• **Work required**
Give back all of the data exactly, with every picture omitted.

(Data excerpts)
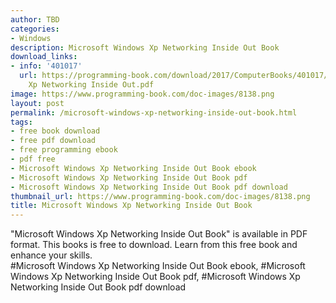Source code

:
 ```yaml
---
author: TBD
categories:
- Windows
description: Microsoft Windows Xp Networking Inside Out Book
download_links:
- info: '401017'
  url: https://programming-book.com/download/2017/ComputerBooks/401017/Microsoft Windows
    Xp Networking Inside Out.pdf
image: https://www.programming-book.com/doc-images/8138.png
layout: post
permalink: /microsoft-windows-xp-networking-inside-out-book.html
tags:
- free book download
- free pdf download
- free programming ebook
- pdf free
- Microsoft Windows Xp Networking Inside Out Book ebook
- Microsoft Windows Xp Networking Inside Out Book pdf
- Microsoft Windows Xp Networking Inside Out Book pdf download
thumbnail_url: https://www.programming-book.com/doc-images/8138.png
title: Microsoft Windows Xp Networking Inside Out Book
---
```


 
<div class="item-desc text-justify">
  "Microsoft Windows Xp Networking Inside Out Book" is available in PDF format. This books is free to download. Learn from this free book and enhance your skills.
  <br>
  #Microsoft Windows Xp Networking Inside Out Book ebook, #Microsoft Windows Xp Networking Inside Out Book pdf, #Microsoft Windows Xp Networking Inside Out Book pdf download
</div>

• **Output for this exercise**
Source code

:
 ```yaml
---
author: TBD
categories:
- Windows
description: Microsoft Windows Xp Networking Inside Out Book
download_links:
- info: '401017'
  url: https://programming-book.com/download/2017/ComputerBooks/401017/Microsoft Windows
    Xp Networking Inside Out.pdf
image: https://www.programming-book.com/doc-images/8138.png
layout: post
permalink: /microsoft-windows-xp-networking-inside-out-book.html
tags:
- free book download
- free pdf download
- free programming ebook
- pdf free
- Microsoft Windows Xp Networking Inside Out Book ebook
- Microsoft Windows Xp Networking Inside Out Book pdf
- Microsoft Windows Xp Networking Inside Out Book pdf download
thumbnail_url: https://www.programming-book.com/doc-images/8138.png
title: Microsoft Windows Xp Networking Inside Out Book
---
```


 
<div class="item-desc text-justify">
  "Microsoft Windows Xp Networking Inside Out Book" is available in PDF format. This books is free to download. Learn from this free book and enhance your skills.
  <br>
  #Microsoft Windows Xp Networking Inside Out Book ebook, #Microsoft Windows Xp Networking Inside Out Book pdf, #Microsoft Windows Xp Networking Inside Out Book pdf download
</div>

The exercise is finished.